„Drei Stile des Bloggens: Professional – Personal – Public Sociology“

Sozblog 1: „Drei Stile des Bloggens“

Intro:
Bloggen ist für mich eine ganz neue Praxis. Am besten fängt man einfach damit an; nur so kann man Erfahrungen sammeln – frei nach Kleist: Über die Verfertigung der Gedanken beim Schreiben! Trotzdem vorweg ein Ergebnis meiner Recherche in alten Sozblogs und anderen benachbarten Blogs: drei Stile und Gattungsverwandtschaften soziologischen Schreibens: „professional“, „personal“ und „public sociology“.
Es gibt da (1.) Aufsätze und Abschnitte aus Papern, die meiner Auffassung nach eher in die Fachzeitschriften und Spezialforen gehören. Natürlich kann man in Blogs darauf hinweisen und sie auch kurz referieren – möglichst nicht immer nur die eigenen tollen Sachen. Sie sind jedoch Bestandteil der „Professional Sociology“ und gehören woanders hin. „Preprint“- und „Working Paper“-Reihen verkürzen da die lange Wartezeit bis zur offiziellen Publikation.
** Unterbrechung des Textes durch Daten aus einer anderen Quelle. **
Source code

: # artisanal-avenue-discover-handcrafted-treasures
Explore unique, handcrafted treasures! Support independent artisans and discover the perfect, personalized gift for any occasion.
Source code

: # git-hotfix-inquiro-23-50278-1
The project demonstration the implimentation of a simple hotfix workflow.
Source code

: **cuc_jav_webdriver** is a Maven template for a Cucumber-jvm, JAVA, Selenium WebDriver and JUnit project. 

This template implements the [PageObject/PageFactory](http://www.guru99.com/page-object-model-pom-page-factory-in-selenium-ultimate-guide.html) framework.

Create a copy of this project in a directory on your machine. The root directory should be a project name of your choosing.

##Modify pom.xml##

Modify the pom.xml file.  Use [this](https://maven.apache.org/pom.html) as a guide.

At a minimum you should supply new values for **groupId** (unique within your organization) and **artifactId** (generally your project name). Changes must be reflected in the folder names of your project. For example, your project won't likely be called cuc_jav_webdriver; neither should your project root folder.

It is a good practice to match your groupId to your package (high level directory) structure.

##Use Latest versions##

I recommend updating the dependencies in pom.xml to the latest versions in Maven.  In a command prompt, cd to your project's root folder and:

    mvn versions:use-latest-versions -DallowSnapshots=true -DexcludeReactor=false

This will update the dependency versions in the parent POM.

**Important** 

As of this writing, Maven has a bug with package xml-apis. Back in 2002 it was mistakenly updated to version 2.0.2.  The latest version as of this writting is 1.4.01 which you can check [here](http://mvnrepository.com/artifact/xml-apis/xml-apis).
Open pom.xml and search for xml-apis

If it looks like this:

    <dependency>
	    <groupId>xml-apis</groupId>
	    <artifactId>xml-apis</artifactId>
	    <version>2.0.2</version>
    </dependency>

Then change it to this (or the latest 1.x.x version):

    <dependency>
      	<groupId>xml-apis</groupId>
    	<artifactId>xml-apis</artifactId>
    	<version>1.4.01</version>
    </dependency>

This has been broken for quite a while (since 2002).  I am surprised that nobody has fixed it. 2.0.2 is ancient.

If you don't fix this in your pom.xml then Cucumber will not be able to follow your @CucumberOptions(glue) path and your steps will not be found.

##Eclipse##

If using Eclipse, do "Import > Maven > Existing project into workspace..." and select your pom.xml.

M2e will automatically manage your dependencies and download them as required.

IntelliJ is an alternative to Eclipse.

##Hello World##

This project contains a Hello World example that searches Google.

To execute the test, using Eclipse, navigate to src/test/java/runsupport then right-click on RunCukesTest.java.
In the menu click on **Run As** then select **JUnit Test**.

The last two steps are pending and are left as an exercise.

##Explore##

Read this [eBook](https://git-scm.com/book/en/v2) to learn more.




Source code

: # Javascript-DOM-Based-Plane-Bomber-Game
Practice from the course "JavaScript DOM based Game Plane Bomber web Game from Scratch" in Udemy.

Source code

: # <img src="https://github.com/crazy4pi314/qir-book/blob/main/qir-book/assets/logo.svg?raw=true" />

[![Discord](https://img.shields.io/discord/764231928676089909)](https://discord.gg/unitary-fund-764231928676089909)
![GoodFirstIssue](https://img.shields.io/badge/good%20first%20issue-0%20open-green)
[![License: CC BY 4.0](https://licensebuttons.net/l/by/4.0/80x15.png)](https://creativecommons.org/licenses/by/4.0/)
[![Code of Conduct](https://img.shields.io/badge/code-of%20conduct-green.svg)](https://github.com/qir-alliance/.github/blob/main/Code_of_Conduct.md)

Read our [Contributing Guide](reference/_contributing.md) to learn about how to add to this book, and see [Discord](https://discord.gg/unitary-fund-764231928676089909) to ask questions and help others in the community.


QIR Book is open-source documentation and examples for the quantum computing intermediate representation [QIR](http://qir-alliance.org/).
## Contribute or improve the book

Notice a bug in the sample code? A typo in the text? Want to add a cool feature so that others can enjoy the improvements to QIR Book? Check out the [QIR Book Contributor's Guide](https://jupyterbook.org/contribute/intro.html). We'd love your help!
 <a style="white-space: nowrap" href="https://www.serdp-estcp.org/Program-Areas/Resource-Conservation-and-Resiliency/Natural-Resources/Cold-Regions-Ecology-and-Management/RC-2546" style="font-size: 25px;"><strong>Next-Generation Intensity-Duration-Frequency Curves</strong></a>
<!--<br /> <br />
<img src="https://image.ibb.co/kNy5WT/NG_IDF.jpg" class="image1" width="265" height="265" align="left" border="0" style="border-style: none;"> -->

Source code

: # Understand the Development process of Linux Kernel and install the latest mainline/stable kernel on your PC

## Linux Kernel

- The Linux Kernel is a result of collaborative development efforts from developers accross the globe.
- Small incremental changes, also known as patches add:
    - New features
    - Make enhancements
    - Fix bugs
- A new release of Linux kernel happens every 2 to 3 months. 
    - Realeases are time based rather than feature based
Eine wunderbar gut gemachte Website „Soziopolis“ mit Spitzenbeiträgen und fundierten Tagungsberichten kann übrigens beim Hamburger Institut für Sozialforschung gefunden werden. Den Tip erhielt ich – allerdings mündlich und per Mail – von der Bloggerin Eva Barlösius.
Es überwiegen wohl (2.) persönliche Reflexionen, Mitteilungen und Bekenntnisse im nüchternen Tagebuch- oder im angeregten After-Kongress-Stil. Das macht Blogs so lebendig und die Mitlesenden so neugierig. Es entsteht eine Art „Personal Sociology“, welche die Person hinter dem professionellen Habitus erkennbar werden lässt und auch bis zum „Klatsch“ über Personen zur emotionalen Bindung der Gemeinschaft beiträgt – bekanntlich auch das Geschäftsmodell von Facebook und anderen „Social Media“. Früher als Mark Zuckerberg hatte das übrigens schon ein deutscher Soziologe, Jörg Bergmann – 1987 in seiner Qualifikationsschrift über den Klatsch – erkannt; kaum auszudenken, wenn es damals in Konstanz eine kalifornische Gründer- und Innovationskultur gegeben hätte! Zurück zum persönlichen Bekennen und Bekanntgeben: „Professores“ sind dem Namen nach und von Berufs wegen „Bekenner“; natürlich nicht von Glaubenswahrheiten und Schuldogmen (obwohl das auch immer noch vorkommt!), auch nicht von Ismen und modischen „Turns“ (obwohl wir das fast alle zur Standortbestimmung immer häufiger wieder tun!), sondern vielmehr Bekenner von unbequemen, aufklärenden, überraschenden, theoretisch und empirisch gefestigten wissenschaftlichen Erkenntnissen, die es mutig gegen moralische Mehrheiten in der Gesellschaft und müden Mainstream im Fach zu verteidigen gilt. Bei einem meiner Vorgänger-Blogger, Thomas Kron, habe ich das verfolgen können, wie er sich mit Biss, Beispielen und argumentativer Wendigkeit zu den Erkenntnisleistungen soziologischer Forschung bekannte. Auf die dunkle Seite einer „persönlichen“ Soziologie bin ich meistens gestoßen, wenn ich die „Links“ zu den Blogs auf der rechten Seite außerhalb des Sozblogs durchstöbert habe: Massen unverfrorener Selbst-Vermarktung. Darin gleicht der Blog dem guten alten Briefkasten: Beide können den Werbemüll nicht ausschließen.
Viele Beiträge im Sozblog erfüllen (3.) die Kriterien einer „Public Sociology“. Sie verhandeln Themen, Theorien, Lehre, Forschung, Nachwuchs, professionelle Organisation und gesellschaftliche Wirksamkeit als öffentliche Sache, sowohl der soziologischen Community untereinander als auch im Verhältnis von Soziologie und gesellschaftlicher Öffentlichkeit. In den Editorials mancher Zeitschriften, aber vor allem in der „Soziologie“, dem „Mitteilungsblatt der Deutschen Gesellschaft für Soziologie“ finden wir diesen engagierten „public style“. Damit wir nicht immer ein Vierteljahr auf das nächste Heft und heftige Diskussion fach- und gesellschaftsöffentlicher Fragen warten müssen – und auch nicht auf die im besten Sinne spitz bekennenden Editorials von Georg Vobruba, sollten wir den Sozblog als zwischenzeitliches offenes Forum für alle am Projekt der Soziologie Interessierten fortlaufend nutzen.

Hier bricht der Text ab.